TASK DESCRIPTION - Lines from the line with "In other words, the" to the line with "around 30x this." in the entries below, and only those, must be output exactly, with both ends included.

Stored data:
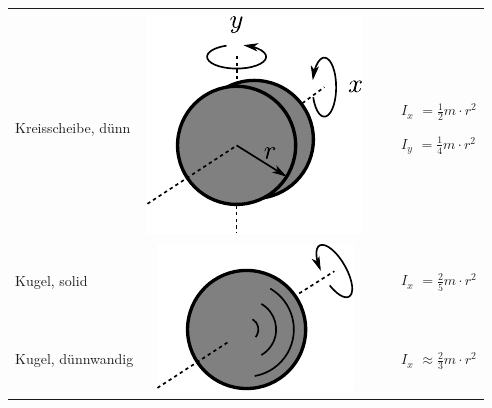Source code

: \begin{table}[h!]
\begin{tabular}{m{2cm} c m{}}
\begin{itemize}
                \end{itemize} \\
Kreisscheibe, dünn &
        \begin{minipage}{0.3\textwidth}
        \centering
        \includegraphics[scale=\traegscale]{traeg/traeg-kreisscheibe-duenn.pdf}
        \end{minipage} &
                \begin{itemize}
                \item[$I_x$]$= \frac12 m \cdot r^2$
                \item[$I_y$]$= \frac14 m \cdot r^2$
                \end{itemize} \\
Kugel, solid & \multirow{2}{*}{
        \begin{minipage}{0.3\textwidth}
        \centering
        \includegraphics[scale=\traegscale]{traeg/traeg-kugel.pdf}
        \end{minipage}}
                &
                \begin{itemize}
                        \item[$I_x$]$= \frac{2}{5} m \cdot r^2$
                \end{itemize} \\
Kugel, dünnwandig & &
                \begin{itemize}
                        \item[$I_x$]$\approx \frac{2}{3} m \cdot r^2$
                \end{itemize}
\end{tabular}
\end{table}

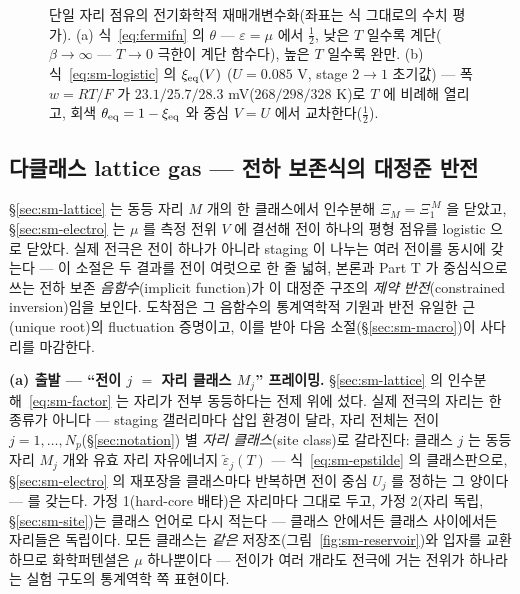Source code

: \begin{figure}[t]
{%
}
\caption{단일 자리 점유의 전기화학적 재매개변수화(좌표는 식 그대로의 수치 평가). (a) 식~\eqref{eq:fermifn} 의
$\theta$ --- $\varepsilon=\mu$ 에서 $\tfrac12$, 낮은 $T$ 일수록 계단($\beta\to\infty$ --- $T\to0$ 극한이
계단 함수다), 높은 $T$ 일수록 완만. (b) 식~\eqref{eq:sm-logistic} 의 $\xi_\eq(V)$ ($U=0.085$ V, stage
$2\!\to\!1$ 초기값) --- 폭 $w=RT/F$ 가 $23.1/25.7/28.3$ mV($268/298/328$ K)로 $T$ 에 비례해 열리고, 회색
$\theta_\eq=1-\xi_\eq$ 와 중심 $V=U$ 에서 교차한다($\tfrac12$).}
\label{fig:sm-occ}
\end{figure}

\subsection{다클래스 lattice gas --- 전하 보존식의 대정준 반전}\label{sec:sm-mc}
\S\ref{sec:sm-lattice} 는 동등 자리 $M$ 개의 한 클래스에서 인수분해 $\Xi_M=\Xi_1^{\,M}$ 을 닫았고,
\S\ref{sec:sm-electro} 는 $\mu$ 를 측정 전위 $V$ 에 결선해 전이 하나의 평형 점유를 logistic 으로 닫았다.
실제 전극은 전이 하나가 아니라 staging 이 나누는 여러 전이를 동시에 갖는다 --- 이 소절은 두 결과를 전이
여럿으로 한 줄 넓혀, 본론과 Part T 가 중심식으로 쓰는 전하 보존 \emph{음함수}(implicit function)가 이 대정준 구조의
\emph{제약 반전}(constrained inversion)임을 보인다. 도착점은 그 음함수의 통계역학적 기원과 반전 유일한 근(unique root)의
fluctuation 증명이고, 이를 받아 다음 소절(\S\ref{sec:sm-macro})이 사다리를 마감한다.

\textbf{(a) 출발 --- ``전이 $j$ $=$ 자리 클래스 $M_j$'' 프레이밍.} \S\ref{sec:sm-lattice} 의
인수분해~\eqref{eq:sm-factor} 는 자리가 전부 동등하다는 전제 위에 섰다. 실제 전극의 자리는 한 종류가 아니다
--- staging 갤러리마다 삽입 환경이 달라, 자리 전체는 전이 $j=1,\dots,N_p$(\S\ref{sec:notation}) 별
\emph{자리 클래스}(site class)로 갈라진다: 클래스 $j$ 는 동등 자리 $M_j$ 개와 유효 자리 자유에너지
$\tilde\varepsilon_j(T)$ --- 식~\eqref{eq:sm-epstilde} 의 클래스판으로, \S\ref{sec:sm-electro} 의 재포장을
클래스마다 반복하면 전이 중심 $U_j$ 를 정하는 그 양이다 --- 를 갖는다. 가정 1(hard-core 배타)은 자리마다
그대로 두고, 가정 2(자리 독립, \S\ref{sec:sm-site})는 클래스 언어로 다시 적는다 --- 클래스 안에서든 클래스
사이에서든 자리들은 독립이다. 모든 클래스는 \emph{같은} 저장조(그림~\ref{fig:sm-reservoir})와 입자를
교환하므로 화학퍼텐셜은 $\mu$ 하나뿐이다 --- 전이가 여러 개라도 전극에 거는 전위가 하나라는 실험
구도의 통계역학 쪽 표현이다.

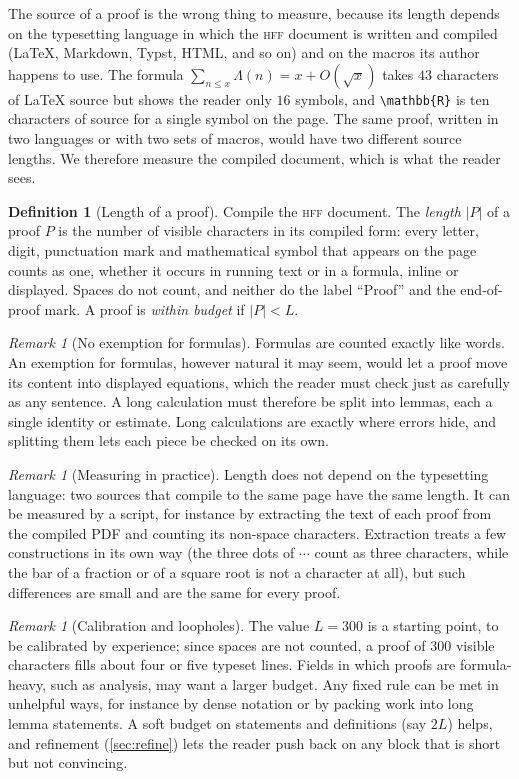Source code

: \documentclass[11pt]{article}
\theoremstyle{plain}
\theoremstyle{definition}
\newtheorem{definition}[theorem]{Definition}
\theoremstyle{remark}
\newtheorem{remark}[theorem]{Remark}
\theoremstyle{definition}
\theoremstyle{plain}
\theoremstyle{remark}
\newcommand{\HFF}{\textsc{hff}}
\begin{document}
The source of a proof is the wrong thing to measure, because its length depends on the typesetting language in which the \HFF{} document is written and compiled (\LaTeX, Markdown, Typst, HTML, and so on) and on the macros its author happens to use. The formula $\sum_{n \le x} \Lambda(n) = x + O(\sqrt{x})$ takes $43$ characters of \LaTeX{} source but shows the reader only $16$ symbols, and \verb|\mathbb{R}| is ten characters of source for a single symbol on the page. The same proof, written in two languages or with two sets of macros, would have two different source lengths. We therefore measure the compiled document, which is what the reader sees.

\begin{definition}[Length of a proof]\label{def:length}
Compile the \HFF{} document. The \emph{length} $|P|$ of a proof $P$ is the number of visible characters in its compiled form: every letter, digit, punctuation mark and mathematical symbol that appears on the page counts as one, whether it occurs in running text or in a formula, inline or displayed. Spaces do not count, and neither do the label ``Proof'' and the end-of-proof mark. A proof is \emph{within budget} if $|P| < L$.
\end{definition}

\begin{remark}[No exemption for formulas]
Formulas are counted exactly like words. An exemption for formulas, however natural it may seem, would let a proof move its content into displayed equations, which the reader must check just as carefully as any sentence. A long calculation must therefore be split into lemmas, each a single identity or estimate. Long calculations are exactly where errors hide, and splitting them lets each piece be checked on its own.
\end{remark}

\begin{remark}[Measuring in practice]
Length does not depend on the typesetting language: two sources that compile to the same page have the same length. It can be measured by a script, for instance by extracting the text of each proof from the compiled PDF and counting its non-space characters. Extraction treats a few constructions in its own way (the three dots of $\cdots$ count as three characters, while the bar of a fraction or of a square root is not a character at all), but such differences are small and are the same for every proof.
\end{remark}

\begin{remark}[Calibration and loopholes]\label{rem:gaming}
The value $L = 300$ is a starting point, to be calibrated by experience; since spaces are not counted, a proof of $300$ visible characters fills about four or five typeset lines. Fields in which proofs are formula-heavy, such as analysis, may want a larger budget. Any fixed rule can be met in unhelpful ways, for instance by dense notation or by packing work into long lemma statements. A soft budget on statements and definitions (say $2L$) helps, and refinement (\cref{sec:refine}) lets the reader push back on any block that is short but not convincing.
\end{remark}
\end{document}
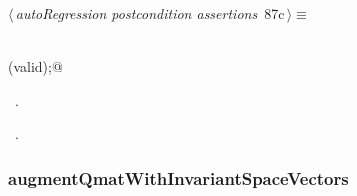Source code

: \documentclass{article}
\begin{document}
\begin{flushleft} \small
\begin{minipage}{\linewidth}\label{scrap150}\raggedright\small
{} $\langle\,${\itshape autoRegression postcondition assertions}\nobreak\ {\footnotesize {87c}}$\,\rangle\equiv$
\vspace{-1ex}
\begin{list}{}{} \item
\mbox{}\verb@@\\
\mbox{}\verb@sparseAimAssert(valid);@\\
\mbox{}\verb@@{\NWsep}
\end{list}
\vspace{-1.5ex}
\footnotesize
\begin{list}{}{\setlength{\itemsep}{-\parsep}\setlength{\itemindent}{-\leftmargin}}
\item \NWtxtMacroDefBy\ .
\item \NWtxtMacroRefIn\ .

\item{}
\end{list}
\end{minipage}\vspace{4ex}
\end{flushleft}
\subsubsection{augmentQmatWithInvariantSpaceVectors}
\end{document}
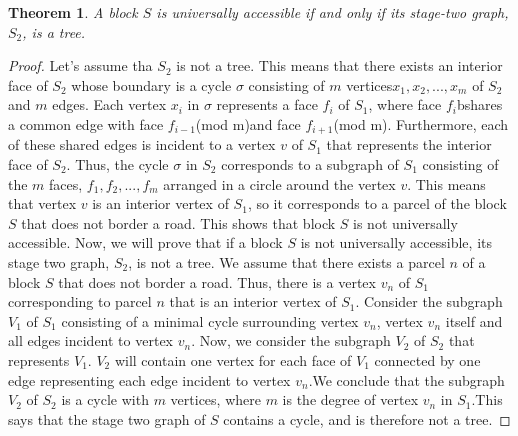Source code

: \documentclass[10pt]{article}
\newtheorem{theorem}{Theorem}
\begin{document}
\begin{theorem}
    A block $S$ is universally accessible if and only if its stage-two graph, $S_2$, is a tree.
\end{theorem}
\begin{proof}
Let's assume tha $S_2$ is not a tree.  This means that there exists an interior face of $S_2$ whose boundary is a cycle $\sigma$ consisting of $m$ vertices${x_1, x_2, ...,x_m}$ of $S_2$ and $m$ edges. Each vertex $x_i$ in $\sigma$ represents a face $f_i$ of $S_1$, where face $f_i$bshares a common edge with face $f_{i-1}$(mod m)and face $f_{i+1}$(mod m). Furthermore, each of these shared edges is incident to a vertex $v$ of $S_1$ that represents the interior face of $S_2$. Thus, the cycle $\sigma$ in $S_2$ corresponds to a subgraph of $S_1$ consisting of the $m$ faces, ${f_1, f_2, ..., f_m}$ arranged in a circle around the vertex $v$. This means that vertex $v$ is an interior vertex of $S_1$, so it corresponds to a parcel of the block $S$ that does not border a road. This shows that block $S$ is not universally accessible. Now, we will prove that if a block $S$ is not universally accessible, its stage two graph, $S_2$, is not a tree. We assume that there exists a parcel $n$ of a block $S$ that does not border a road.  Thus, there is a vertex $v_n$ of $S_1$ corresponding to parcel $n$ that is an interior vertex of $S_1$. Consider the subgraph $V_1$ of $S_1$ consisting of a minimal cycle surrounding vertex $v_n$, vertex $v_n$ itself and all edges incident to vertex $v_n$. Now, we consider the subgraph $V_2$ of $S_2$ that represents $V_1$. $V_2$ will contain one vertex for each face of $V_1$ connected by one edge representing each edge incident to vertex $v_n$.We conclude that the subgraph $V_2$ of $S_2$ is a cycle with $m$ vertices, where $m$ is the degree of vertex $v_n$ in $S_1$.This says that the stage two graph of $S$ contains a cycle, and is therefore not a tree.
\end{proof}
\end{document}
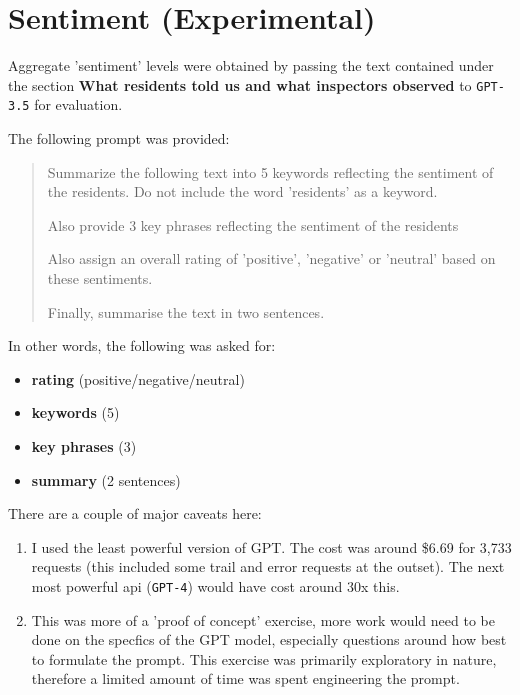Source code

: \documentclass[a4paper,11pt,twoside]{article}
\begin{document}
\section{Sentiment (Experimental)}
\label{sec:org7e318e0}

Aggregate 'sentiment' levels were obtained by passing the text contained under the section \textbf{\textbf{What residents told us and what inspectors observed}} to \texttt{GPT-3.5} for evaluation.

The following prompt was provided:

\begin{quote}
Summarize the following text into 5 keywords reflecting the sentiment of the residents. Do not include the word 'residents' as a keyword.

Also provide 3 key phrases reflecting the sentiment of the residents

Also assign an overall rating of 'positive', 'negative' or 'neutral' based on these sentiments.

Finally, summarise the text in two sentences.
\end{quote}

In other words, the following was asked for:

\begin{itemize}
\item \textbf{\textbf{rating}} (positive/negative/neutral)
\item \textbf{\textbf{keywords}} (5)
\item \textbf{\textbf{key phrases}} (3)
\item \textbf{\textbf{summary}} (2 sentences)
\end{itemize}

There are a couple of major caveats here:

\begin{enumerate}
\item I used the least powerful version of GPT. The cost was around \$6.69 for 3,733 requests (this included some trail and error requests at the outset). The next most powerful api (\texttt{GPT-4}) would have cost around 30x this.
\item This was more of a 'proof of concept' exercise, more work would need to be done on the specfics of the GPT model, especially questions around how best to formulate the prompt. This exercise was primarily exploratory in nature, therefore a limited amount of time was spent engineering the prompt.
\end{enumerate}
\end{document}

TASK OUTPUT -
In other words, the following was asked for:

\begin{itemize}
\item \textbf{\textbf{rating}} (positive/negative/neutral)
\item \textbf{\textbf{keywords}} (5)
\item \textbf{\textbf{key phrases}} (3)
\item \textbf{\textbf{summary}} (2 sentences)
\end{itemize}

There are a couple of major caveats here:

\begin{enumerate}
\item I used the least powerful version of GPT. The cost was around \$6.69 for 3,733 requests (this included some trail and error requests at the outset). The next most powerful api (\texttt{GPT-4}) would have cost around 30x this.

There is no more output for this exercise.